Saturday, July 01, 2006

$100 million: enough to boost Washington state college enrollment?

After the bluster, the beef:
• Give free tuition for all first-year community college students and a matching financial break to freshmen entering four-year colleges — creating a "K-13" system.

• Raise annual tuition and fees for all state universities to reflect the rates set by nine peer states.

That would make the two research universities — the University of Washington and Washington State University — comparatively more expensive and encourage more students to enter the four other state universities. It also would give universities more money to spend on staff and students.

Tuition would rise about $1,600 at UW and WSU and about $1,000 at the other universities.

Community-college rates would remain the same. Students below median-income levels would get increased aid to offset tuition increases.

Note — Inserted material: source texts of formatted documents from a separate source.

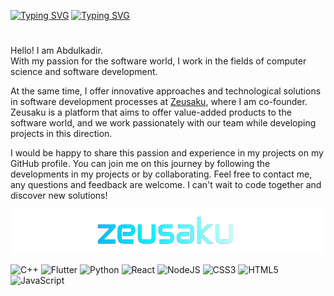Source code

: [![Typing SVG](https://readme-typing-svg.demolab.com?font=zekton&pause=1000&center=true&vCenter=true&repeat=false&random=false&width=900&lines=Hi+everyone+%F0%9F%91%8B)](https://zeusaku.com)
[![Typing SVG](https://readme-typing-svg.demolab.com?font=zekton&pause=1000&center=true&vCenter=true&repeat=false&random=false&width=900&lines=I'm+Abdulkadir+Uzun+%7C+Zeusaku)](https://zeusaku.com)
# 
Hello! I am Abdulkadir.  
With my passion for the software world, I work in the fields of computer science and software development.  
  
At the same time, I offer innovative approaches and technological solutions in software development processes at [Zeusaku](https://zeusaku.com), where I am co-founder. Zeusaku is a platform that aims to offer value-added products to the software world, and we work passionately with our team while developing projects in this direction. 
  
I would be happy to share this passion and experience in my projects on my GitHub profile. You can join me on this journey by following the developments in my projects or by collaborating. Feel free to contact me, any questions and feedback are welcome. I can't wait to code together and discover new solutions!

<p align="center">
  <img src="Zeusaku.png" alt="Zeusaku" width="900">
</p>

![C++](https://img.shields.io/badge/c++-%2300599C.svg?style=for-the-badge&logo=c%2B%2B&logoColor=white) ![Flutter](https://img.shields.io/badge/Flutter-lightgray.svg?style=for-the-badge&logo=flutter&logoColor=blue) ![Python](https://img.shields.io/badge/PYTHON-darkblue.svg?style=for-the-badge&logo=python&logoColor=yellow) ![React](https://img.shields.io/badge/react-%2320232a.svg?style=for-the-badge&logo=react&logoColor=%2361DAFB) ![NodeJS](https://img.shields.io/badge/node.js-6DA55F?style=for-the-badge&logo=node.js&logoColor=white) ![CSS3](https://img.shields.io/badge/css3-%231572B6.svg?style=for-the-badge&logo=css3&logoColor=white) ![HTML5](https://img.shields.io/badge/html5-%23E34F26.svg?style=for-the-badge&logo=html5&logoColor=white) ![JavaScript](https://img.shields.io/badge/javascript-%23323330.svg?style=for-the-badge&logo=javascript&logoColor=%23F7DF1E)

• Encourage low-income high-school students to attend college. Students who qualify for free and reduced-price lunch in eighth grade would be promised free college tuition if they maintain at least a C average through their senior year in high school. Indiana uses a similar incentive.

• Give extra money to institutions and, in some cases, forgive student loans for those enrolled in high-demand fields, such as computer science and nursing. The goal is to open more enrollment slots as well as encourage more students to enter those fields.
They're just recommendations, though any or all might be taken up by either Christine Gregoire or the legislature. What word is missing, and conspicuous in its absence?

Yep. WASL. You can almost guarantee that if the C-average = free college tuition plan is sent to our lawmakers, they'll change it into a WASL-pass = free college tuition.

(I'm not exactly thrilled about setting the bar at a C average. Why expect only mediocrity?)